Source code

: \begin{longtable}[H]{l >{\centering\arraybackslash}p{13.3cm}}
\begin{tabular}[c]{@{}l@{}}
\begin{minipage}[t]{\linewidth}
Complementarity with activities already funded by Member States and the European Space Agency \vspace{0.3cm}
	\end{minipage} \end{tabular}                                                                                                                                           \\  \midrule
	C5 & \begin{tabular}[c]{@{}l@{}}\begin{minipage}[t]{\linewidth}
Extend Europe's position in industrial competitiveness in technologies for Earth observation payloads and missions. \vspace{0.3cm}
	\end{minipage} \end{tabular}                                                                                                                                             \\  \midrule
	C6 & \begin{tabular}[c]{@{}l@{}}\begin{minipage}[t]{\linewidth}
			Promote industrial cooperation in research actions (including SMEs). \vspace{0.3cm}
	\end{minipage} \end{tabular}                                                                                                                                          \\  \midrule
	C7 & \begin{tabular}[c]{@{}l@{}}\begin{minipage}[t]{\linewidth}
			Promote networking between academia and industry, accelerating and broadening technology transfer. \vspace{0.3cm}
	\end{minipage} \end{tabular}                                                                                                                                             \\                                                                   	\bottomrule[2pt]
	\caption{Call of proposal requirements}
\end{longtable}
········
▸ THE PROBLEM
Without omitting any record, transcribe the data exactly.

▸ TASK SOLUTION
Source code

: \begin{longtable}[H]{l >{\centering\arraybackslash}p{13.3cm}}
\begin{tabular}[c]{@{}l@{}}
\begin{minipage}[t]{\linewidth}
Complementarity with activities already funded by Member States and the European Space Agency \vspace{0.3cm}
	\end{minipage} \end{tabular}                                                                                                                                           \\  \midrule
	C5 & \begin{tabular}[c]{@{}l@{}}\begin{minipage}[t]{\linewidth}
Extend Europe's position in industrial competitiveness in technologies for Earth observation payloads and missions. \vspace{0.3cm}
	\end{minipage} \end{tabular}                                                                                                                                             \\  \midrule
	C6 & \begin{tabular}[c]{@{}l@{}}\begin{minipage}[t]{\linewidth}
			Promote industrial cooperation in research actions (including SMEs). \vspace{0.3cm}
	\end{minipage} \end{tabular}                                                                                                                                          \\  \midrule
	C7 & \begin{tabular}[c]{@{}l@{}}\begin{minipage}[t]{\linewidth}
			Promote networking between academia and industry, accelerating and broadening technology transfer. \vspace{0.3cm}
	\end{minipage} \end{tabular}                                                                                                                                             \\                                                                   	\bottomrule[2pt]
	\caption{Call of proposal requirements}
\end{longtable}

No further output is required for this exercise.